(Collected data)
☆ ☆ ☆ ☆ ☆

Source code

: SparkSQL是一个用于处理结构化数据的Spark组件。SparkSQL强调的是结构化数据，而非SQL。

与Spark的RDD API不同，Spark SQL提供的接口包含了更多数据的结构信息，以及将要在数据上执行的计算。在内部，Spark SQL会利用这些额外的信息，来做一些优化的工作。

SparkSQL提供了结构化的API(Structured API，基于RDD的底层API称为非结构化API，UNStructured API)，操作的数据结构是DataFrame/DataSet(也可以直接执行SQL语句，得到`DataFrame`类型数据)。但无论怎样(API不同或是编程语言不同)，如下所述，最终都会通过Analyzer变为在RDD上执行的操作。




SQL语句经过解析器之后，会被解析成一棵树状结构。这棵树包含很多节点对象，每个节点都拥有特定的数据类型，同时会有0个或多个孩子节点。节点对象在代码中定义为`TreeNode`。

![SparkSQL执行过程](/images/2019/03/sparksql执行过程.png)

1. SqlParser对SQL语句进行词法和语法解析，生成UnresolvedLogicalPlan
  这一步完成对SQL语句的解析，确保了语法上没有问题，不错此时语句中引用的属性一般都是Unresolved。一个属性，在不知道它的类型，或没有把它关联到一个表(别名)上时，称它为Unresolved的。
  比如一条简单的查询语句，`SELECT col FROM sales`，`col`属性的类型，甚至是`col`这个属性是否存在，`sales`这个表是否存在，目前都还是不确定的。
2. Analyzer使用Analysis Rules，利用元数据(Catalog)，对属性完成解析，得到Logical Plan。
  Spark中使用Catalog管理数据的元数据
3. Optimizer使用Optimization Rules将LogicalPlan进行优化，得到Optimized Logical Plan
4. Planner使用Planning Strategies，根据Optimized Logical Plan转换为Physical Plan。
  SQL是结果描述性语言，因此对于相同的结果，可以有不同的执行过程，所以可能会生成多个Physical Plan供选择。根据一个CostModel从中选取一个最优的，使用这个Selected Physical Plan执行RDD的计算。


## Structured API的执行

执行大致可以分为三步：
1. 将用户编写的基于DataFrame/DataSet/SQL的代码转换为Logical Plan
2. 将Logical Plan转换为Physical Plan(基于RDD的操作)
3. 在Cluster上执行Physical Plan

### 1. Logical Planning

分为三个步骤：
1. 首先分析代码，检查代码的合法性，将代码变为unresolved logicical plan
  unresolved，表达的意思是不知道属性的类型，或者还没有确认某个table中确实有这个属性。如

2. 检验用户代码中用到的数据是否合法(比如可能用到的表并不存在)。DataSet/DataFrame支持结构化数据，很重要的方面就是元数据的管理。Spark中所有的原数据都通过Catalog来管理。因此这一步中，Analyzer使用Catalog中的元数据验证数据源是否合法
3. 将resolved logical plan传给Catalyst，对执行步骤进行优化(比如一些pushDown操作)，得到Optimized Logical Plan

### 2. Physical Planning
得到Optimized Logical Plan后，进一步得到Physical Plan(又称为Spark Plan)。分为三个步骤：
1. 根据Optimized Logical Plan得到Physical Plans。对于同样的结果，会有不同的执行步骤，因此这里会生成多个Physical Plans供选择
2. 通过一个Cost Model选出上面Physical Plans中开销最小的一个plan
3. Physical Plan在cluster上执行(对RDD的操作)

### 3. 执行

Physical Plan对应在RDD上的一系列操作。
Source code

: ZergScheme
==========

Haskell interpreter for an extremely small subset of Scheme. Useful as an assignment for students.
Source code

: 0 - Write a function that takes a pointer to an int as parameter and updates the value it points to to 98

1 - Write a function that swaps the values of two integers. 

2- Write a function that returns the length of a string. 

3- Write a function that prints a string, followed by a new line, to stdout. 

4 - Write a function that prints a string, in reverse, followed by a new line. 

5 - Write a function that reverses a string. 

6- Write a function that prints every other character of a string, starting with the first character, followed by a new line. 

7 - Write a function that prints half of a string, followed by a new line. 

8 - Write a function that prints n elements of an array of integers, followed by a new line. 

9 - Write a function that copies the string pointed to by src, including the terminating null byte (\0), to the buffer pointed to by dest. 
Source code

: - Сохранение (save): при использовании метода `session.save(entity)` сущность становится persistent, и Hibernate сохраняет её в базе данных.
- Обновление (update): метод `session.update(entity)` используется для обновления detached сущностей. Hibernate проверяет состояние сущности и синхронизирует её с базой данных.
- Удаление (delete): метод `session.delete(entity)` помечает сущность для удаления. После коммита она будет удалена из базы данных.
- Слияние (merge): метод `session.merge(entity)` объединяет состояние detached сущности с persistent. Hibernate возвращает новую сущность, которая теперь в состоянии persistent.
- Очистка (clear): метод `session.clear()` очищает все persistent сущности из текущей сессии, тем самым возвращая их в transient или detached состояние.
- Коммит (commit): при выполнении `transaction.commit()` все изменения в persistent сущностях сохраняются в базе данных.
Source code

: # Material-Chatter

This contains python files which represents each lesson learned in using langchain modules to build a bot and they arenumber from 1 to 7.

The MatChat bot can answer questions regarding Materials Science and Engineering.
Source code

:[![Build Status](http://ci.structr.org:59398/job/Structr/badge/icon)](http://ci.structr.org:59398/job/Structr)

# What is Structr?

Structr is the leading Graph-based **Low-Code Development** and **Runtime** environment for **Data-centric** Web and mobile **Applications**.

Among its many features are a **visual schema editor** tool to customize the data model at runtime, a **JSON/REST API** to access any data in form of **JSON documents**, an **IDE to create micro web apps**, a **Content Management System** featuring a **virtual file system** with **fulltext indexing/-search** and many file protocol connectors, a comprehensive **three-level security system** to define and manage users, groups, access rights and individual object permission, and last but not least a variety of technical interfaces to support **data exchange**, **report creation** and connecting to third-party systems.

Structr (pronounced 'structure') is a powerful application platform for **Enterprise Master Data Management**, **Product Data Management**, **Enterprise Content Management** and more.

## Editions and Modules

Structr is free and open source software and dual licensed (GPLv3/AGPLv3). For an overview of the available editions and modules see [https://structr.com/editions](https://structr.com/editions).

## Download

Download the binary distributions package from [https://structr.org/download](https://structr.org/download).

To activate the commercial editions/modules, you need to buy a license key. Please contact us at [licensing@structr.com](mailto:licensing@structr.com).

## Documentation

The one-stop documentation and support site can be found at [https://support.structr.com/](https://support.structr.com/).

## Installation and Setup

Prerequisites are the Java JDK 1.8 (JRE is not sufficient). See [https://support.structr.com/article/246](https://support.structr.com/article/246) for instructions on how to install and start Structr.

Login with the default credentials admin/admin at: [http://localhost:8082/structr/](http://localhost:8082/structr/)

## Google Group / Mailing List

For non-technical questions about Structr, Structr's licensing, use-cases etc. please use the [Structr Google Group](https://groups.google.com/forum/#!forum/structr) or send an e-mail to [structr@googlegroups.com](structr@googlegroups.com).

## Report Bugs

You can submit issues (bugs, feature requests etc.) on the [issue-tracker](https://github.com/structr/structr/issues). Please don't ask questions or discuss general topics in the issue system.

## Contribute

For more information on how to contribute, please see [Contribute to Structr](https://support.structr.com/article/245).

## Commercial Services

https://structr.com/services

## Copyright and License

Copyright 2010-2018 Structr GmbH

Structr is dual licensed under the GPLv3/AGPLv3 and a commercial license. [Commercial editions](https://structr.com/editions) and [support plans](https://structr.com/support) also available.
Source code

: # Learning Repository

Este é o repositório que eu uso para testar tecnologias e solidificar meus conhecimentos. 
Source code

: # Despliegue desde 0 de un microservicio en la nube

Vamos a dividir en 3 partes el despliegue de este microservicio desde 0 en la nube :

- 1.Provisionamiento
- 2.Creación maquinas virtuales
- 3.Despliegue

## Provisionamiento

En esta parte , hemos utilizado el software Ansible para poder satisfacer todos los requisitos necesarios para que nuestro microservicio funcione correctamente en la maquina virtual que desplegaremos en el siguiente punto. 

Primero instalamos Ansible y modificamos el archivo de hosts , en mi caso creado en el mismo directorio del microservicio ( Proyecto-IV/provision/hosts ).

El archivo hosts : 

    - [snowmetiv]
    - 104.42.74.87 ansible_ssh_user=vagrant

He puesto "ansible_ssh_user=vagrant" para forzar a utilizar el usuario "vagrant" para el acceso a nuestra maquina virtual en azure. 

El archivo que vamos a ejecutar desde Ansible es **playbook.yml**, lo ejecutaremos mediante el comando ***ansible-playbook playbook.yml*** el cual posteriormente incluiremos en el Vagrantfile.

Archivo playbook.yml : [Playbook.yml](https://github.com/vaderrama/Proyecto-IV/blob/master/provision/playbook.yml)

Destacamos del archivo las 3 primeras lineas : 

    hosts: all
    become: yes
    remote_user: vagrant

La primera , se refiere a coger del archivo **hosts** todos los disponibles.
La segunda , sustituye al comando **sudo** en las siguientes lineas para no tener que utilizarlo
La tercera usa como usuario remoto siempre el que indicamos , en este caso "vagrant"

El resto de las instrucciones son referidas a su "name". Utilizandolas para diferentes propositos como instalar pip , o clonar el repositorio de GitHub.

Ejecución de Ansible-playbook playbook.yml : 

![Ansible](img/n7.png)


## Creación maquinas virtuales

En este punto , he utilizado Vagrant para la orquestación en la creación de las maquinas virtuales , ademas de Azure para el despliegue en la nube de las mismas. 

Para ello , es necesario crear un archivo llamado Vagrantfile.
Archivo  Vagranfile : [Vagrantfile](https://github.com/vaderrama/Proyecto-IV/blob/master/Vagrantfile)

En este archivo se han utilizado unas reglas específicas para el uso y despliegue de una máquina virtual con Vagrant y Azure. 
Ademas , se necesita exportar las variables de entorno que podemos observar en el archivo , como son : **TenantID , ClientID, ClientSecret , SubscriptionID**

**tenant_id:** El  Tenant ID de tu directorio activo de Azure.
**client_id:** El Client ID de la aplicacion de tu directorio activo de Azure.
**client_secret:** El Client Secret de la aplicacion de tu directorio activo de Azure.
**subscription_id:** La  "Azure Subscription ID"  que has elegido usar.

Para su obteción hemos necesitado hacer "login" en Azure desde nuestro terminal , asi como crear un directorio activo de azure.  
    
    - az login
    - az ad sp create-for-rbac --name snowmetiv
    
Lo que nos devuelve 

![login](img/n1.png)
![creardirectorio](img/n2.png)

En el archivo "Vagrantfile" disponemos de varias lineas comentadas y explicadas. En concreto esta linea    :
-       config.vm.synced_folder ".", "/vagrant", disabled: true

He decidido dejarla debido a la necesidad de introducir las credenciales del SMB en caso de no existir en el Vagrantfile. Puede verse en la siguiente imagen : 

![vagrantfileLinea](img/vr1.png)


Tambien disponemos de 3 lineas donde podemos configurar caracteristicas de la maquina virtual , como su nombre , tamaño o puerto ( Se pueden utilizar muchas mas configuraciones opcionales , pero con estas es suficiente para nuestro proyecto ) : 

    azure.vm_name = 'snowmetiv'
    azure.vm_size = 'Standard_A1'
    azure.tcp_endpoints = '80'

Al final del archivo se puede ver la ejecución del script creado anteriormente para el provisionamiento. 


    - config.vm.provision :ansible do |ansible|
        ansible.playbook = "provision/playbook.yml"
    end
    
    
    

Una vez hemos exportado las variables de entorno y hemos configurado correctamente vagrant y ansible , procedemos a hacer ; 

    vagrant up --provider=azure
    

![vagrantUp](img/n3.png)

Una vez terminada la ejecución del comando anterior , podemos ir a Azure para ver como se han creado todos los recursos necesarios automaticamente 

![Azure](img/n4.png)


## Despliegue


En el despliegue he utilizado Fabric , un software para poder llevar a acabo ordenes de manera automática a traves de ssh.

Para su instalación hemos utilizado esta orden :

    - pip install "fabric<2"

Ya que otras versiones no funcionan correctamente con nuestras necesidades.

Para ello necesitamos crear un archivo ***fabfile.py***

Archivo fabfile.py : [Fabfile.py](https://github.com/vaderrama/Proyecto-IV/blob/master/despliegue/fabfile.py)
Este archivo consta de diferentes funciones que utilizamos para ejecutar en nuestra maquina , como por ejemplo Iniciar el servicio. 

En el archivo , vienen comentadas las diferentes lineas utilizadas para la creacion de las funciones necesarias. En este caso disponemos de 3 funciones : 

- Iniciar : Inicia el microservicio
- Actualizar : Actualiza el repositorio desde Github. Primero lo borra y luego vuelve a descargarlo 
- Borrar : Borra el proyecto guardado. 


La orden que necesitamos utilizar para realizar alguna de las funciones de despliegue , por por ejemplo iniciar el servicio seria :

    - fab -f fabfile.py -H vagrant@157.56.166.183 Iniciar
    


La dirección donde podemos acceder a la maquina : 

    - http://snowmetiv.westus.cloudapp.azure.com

☆ ☆ ☆ ☆ ☆

> _WHAT TO PRODUCE_: Return, with no change at all, every line in the entries above from the line containing "ID de tu directorio activo de Azure." through the line containing "has elegido usar.".

> _YOUR SOLUTION_:
**tenant_id:** El  Tenant ID de tu directorio activo de Azure.
**client_id:** El Client ID de la aplicacion de tu directorio activo de Azure.
**client_secret:** El Client Secret de la aplicacion de tu directorio activo de Azure.
**subscription_id:** La  "Azure Subscription ID"  que has elegido usar.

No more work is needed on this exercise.